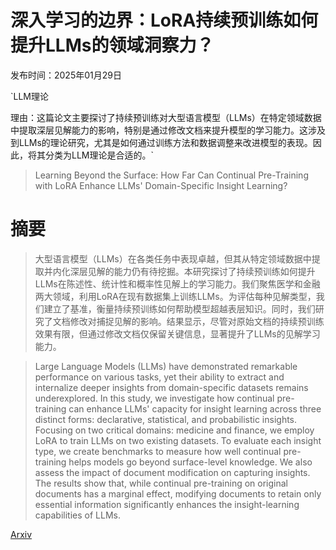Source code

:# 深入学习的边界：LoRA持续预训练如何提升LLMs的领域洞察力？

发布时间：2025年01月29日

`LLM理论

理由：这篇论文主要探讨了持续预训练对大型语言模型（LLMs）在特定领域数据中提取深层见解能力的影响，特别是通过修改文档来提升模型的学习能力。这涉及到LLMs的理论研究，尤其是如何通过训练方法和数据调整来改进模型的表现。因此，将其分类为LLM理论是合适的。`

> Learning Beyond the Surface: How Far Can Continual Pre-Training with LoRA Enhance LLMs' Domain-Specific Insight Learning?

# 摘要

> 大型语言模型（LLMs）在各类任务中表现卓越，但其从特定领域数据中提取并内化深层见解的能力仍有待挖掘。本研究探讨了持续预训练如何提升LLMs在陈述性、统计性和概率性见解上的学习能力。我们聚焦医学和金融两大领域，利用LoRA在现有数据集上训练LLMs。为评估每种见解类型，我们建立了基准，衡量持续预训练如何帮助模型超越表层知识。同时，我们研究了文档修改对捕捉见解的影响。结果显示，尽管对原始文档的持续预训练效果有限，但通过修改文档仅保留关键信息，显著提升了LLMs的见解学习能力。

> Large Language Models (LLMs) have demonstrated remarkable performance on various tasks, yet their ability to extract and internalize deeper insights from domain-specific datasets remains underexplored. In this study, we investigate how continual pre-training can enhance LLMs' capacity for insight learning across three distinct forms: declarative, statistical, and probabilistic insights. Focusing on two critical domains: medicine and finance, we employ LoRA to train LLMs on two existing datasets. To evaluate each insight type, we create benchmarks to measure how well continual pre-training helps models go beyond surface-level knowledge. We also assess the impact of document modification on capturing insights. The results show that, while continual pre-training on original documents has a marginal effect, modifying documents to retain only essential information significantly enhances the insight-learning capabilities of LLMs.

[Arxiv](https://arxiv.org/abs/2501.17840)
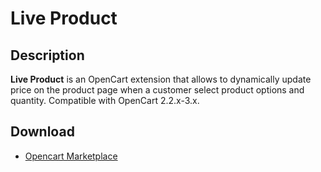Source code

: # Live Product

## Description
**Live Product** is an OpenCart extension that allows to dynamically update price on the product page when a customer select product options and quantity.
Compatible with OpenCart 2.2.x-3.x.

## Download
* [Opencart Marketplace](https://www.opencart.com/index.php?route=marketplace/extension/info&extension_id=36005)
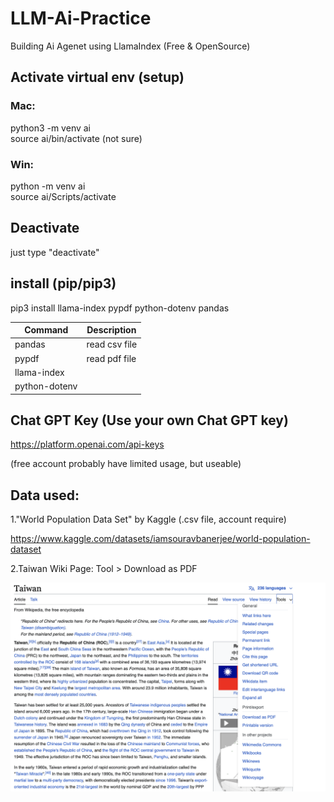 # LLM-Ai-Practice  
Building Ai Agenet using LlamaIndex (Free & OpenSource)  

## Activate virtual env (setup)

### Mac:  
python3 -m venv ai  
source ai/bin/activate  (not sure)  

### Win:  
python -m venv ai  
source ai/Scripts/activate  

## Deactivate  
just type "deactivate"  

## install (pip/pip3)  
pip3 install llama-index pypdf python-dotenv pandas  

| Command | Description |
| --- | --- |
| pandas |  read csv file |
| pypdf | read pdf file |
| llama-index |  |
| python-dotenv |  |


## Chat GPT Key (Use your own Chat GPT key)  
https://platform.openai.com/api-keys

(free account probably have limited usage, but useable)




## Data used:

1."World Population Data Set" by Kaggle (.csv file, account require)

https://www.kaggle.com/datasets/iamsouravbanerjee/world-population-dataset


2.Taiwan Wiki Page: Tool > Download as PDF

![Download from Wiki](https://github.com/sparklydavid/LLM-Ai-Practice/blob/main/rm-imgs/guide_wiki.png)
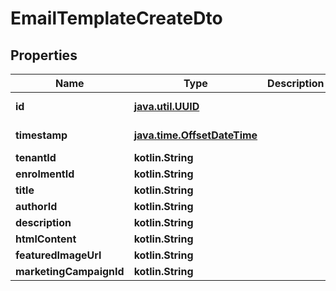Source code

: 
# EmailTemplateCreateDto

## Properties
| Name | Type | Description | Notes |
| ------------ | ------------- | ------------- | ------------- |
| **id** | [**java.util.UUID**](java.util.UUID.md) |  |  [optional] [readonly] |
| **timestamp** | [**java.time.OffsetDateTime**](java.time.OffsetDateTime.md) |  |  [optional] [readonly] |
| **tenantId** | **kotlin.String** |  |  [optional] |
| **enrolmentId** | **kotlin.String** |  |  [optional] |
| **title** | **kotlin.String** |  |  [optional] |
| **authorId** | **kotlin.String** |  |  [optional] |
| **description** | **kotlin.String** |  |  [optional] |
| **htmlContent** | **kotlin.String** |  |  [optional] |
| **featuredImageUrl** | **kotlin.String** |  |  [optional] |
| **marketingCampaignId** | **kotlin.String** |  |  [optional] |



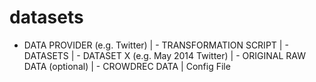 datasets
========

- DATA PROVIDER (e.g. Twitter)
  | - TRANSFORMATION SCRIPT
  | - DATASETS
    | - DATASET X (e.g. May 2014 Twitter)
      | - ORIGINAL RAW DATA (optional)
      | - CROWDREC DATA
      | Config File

Task to carry out: Return the listing above unaltered, omitting its pictures.

Output for this exercise:
Source code

:# 深入学习的边界：LoRA持续预训练如何提升LLMs的领域洞察力？

发布时间：2025年01月29日

`LLM理论

理由：这篇论文主要探讨了持续预训练对大型语言模型（LLMs）在特定领域数据中提取深层见解能力的影响，特别是通过修改文档来提升模型的学习能力。这涉及到LLMs的理论研究，尤其是如何通过训练方法和数据调整来改进模型的表现。因此，将其分类为LLM理论是合适的。`

> Learning Beyond the Surface: How Far Can Continual Pre-Training with LoRA Enhance LLMs' Domain-Specific Insight Learning?

# 摘要

> 大型语言模型（LLMs）在各类任务中表现卓越，但其从特定领域数据中提取并内化深层见解的能力仍有待挖掘。本研究探讨了持续预训练如何提升LLMs在陈述性、统计性和概率性见解上的学习能力。我们聚焦医学和金融两大领域，利用LoRA在现有数据集上训练LLMs。为评估每种见解类型，我们建立了基准，衡量持续预训练如何帮助模型超越表层知识。同时，我们研究了文档修改对捕捉见解的影响。结果显示，尽管对原始文档的持续预训练效果有限，但通过修改文档仅保留关键信息，显著提升了LLMs的见解学习能力。

> Large Language Models (LLMs) have demonstrated remarkable performance on various tasks, yet their ability to extract and internalize deeper insights from domain-specific datasets remains underexplored. In this study, we investigate how continual pre-training can enhance LLMs' capacity for insight learning across three distinct forms: declarative, statistical, and probabilistic insights. Focusing on two critical domains: medicine and finance, we employ LoRA to train LLMs on two existing datasets. To evaluate each insight type, we create benchmarks to measure how well continual pre-training helps models go beyond surface-level knowledge. We also assess the impact of document modification on capturing insights. The results show that, while continual pre-training on original documents has a marginal effect, modifying documents to retain only essential information significantly enhances the insight-learning capabilities of LLMs.

[Arxiv](https://arxiv.org/abs/2501.17840)
Source code

: # Live Product

## Description
**Live Product** is an OpenCart extension that allows to dynamically update price on the product page when a customer select product options and quantity.
Compatible with OpenCart 2.2.x-3.x.

## Download
* [Opencart Marketplace](https://www.opencart.com/index.php?route=marketplace/extension/info&extension_id=36005)
 # LLM-Ai-Practice  
Building Ai Agenet using LlamaIndex (Free & OpenSource)  

## Activate virtual env (setup)

### Mac:  
python3 -m venv ai  
source ai/bin/activate  (not sure)  

### Win:  
python -m venv ai  
source ai/Scripts/activate  

## Deactivate  
just type "deactivate"  

## install (pip/pip3)  
pip3 install llama-index pypdf python-dotenv pandas  

| Command | Description |
| --- | --- |
| pandas |  read csv file |
| pypdf | read pdf file |
| llama-index |  |
| python-dotenv |  |


## Chat GPT Key (Use your own Chat GPT key)  
https://platform.openai.com/api-keys

(free account probably have limited usage, but useable)




## Data used:

1."World Population Data Set" by Kaggle (.csv file, account require)

https://www.kaggle.com/datasets/iamsouravbanerjee/world-population-dataset


2.Taiwan Wiki Page: Tool > Download as PDF

![Download from Wiki](https://github.com/sparklydavid/LLM-Ai-Practice/blob/main/rm-imgs/guide_wiki.png)
Source code

: 
# EmailTemplateCreateDto

## Properties
| Name | Type | Description | Notes |
| ------------ | ------------- | ------------- | ------------- |
| **id** | [**java.util.UUID**](java.util.UUID.md) |  |  [optional] [readonly] |
| **timestamp** | [**java.time.OffsetDateTime**](java.time.OffsetDateTime.md) |  |  [optional] [readonly] |
| **tenantId** | **kotlin.String** |  |  [optional] |
| **enrolmentId** | **kotlin.String** |  |  [optional] |
| **title** | **kotlin.String** |  |  [optional] |
| **authorId** | **kotlin.String** |  |  [optional] |
| **description** | **kotlin.String** |  |  [optional] |
| **htmlContent** | **kotlin.String** |  |  [optional] |
| **featuredImageUrl** | **kotlin.String** |  |  [optional] |
| **marketingCampaignId** | **kotlin.String** |  |  [optional] |



 datasets
========

- DATA PROVIDER (e.g. Twitter)
  | - TRANSFORMATION SCRIPT
  | - DATASETS
    | - DATASET X (e.g. May 2014 Twitter)
      | - ORIGINAL RAW DATA (optional)
      | - CROWDREC DATA
      | Config File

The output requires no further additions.